BBC Launches Shipping Container on Global Odyssey
Travel Blog • Jim Benning • 09.08.08 | 11:27 AM ET
It’s a fascinating project that the news organization is calling “The Box.” Explains the BBC’s business editor: “We have painted and branded a BBC container and bolted on a GPS transmitter so you can follow its progress all year round as it criss-crosses the globe. The Box will hopefully reach the US, Asia, the Middle East, Europe and Africa and when it does BBC correspondents will be there to report on who’s producing goods and who’s consuming them.” Readers can follow its progress on a map. It’s now in Southampton, apparently waiting to be shipped out.
The BBC project is named after the 2006 book The Box: How the Shipping Container Made the World Smaller and the World Economy Bigger, by Marc Levinson.
It sounds like a good read. From the publisher’s promotional material:
In April 1956, a refitted oil tanker carried fifty-eight shipping containers from Newark to Houston. From that modest beginning, container shipping developed into a huge industry that made the boom in global trade possible. The Box tells the dramatic story of the container’s creation, the decade of struggle before it was widely adopted, and the sweeping economic consequences of the sharp fall in transportation costs that containerization brought about.
I love these projects that try to tell the story of globalization through the prism of a single object or a few objects, be it some simple clothing items or a humble french fry.
The Box should be fun to follow, assuming all goes according to plan.
Notes the BBC: “We are keeping our fingers crossed the Box does not fall overboard (it happens)...”
I guess if it does happen there’s a story to be told about the creation of the first media-branded artificial reef, no?
Larry Bleiberg 09.08.08 | 3:01 PM ET
Thanks for the post. I imagine I’ll waste too much time checking this out over the year.
I just finished “The Box,” and have to say it one of the geekest reads I ever enjoyed. The history is great: a renegade truck-company owner invented the container industry in 1956 when he sailed a ship, the Ideal X, from Newark to Houston.
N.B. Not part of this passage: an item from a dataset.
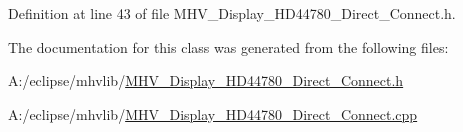 \-Definition at line 43 of file \-M\-H\-V\-\_\-\-Display\-\_\-\-H\-D44780\-\_\-\-Direct\-\_\-\-Connect.\-h.



\-The documentation for this class was generated from the following files\-:\begin{DoxyCompactItemize}
\item 
\-A\-:/eclipse/mhvlib/\hyperlink{_m_h_v___display___h_d44780___direct___connect_8h}{\-M\-H\-V\-\_\-\-Display\-\_\-\-H\-D44780\-\_\-\-Direct\-\_\-\-Connect.\-h}\item 
\-A\-:/eclipse/mhvlib/\hyperlink{_m_h_v___display___h_d44780___direct___connect_8cpp}{\-M\-H\-V\-\_\-\-Display\-\_\-\-H\-D44780\-\_\-\-Direct\-\_\-\-Connect.\-cpp}\end{DoxyCompactItemize}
Slowly, after fights with labor, U.S. and international regulators, train companies, and port commissions, the container won and has changed the way we all live.
Wonder if the BBC Box will be making a stop at a Wal-Mart near me?
Jim Benning 09.08.08 | 3:42 PM ET
Thanks for the report on the book, Larry. Glad to hear you enjoyed it.
It’s definitely going on my reading list now. But then, I’m a sucker for wonkish, geeky globalization books. (It sounds like this book successfully transcends the genre.)
Larry Bleiberg 09.15.08 | 11:25 AM ET
Have another suggestion. Just digging into “The Colombo Bay” by Richard Pollack. It recounts the writer’s voyage on a container ship in the days following 9/11.
It was referenced in “The Box” and may be more compelling to those who aren’t seeking an economic history book.